Processing real-time data with Storm, Kafka and ElasticSearch – Part 2

Ioannis KostarasNovember 15th, 2020Last Updated: November 10th, 2020

0 229 11 minutes read

This is the second part of the article series: Processing real-time data with Storm, Kafka, and ElasticSearch.

1. Introduction

In the first part we described the problem and how we are going to solve it. To refresh your memory, the plan is to create a Data Reduction System of historic flight data (which you can freely download from here).

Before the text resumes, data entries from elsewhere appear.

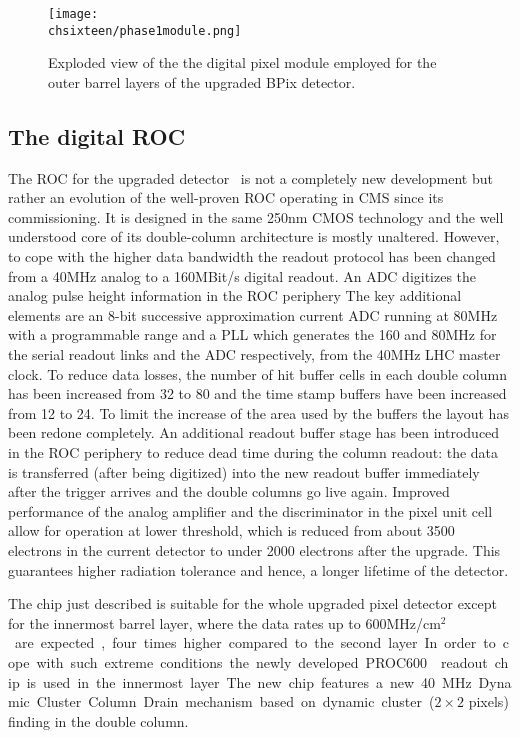 \begin{figure}[!htb]
 \begin{center}
 \texttt{[image: \\chsixteen/phase1module.png]}
 \end{center}
 \caption{Exploded view of the the digital pixel module employed for the outer barrel layers of the upgraded BPix detector.}
 \label{fig:Phase1Mod}
\end{figure}

\subsection*{The digital ROC}

The ROC for the upgraded detector~\cite{Kastli201388} is not a completely new development but rather an evolution of the well-proven ROC operating in CMS since its commissioning.
It is designed in the same 250\unit{nm} CMOS technology and the well understood core of its double-column architecture is mostly unaltered.
However, to cope with the higher data bandwidth the readout protocol has been changed from a 40\unit{MHz} analog to a 160\unit{MBit/s} digital readout. An ADC digitizes the analog pulse height information in the ROC periphery
The key additional elements are an 8-bit successive approximation current ADC running at 80\unit{MHz} with a programmable range and a PLL which generates the 160 and 80\unit{MHz} for the serial readout links and the ADC respectively, from the 40\unit{MHz} LHC master clock.
To reduce data losses, the number of hit buffer cells in each double column has been increased from 32 to 80 and the time stamp buffers have been increased from 12 to 24.
To limit the increase of the area used by the buffers the layout has been redone completely.
An additional readout buffer stage has been introduced in the ROC periphery to reduce dead time during the column readout: the data is transferred (after being digitized) into the new readout buffer immediately after the trigger arrives and the double columns go live again.
Improved performance of the analog amplifier and the discriminator in the pixel unit cell allow for operation at lower threshold, which is reduced from about 3500 electrons in the current detector to under 2000 electrons after the upgrade. This guarantees higher radiation tolerance and hence, a longer lifetime of the detector.

The chip just described is suitable for the whole upgraded pixel detector except for the innermost barrel layer, where the data rates up to 600\unit{MHz/cm$^2$} are expected, four times higher compared to the second layer.
In order to cope with such extreme conditions the newly developed PROC600~\cite{Starodumov:2227967} readout chip is used in the innermost layer. The new chip features a new 40\unit{MHz} Dynamic Cluster Column Drain mechanism based on dynamic cluster ($2\times2$ pixels) finding in the double column.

We will build our DRS using the following technology stack: Apache Storm → Apache Kafka → ElasticSearch → (Visualisation: Kibana, OpenLayers, OpenMap, etc.).

We already explained the basics of ElasticSearch and how it works in the previous article. In this article, we shall learn how to perform searches in ElasticSearch.

2. CRUD commands

You may be familiar with the acronym CRUD from the databases:

C – Create
R – Retrieve or Read
U – Update
D – Delete

The following table maps each CRUD command with its respective ElasticSearch HTTP/REST command. These commands apply to indices as well as documents.

CRUD command	HTTP/REST command
Create	`PUT` or `POST`
Read	`GET`
Update	`PUT` or `POST`
Delete	`DELETE`

Table 1. CRUD vs ElasticSearch REST commands

So, let’s start Kibana as we learned in the previous article, and navigate to Kibana’s console.

2.1 Create Indices

To create an index flight issue the following:

PUT /flight
GET /_cluster/health

Notice that now the cluster’s health has changed from green to yellow. This occurs because we are running only a single instance of Elasticsearch. A single node cluster is fully functional, but data cannot be replicated to other nodes to provide resiliency. Replica shards must be available to different nodes for the cluster status to be green. If the cluster status is red, some data are unavailable.

To fix this, you need to create another installation of ElasticSearch (to the same, but preferably to another machine) and change node.name inside elasticsearch.yml; cluster.name must remain the same in both instances (default is elasticsearch). An alternative way is to pass configuration parameters to elastic search on the command line, e.g.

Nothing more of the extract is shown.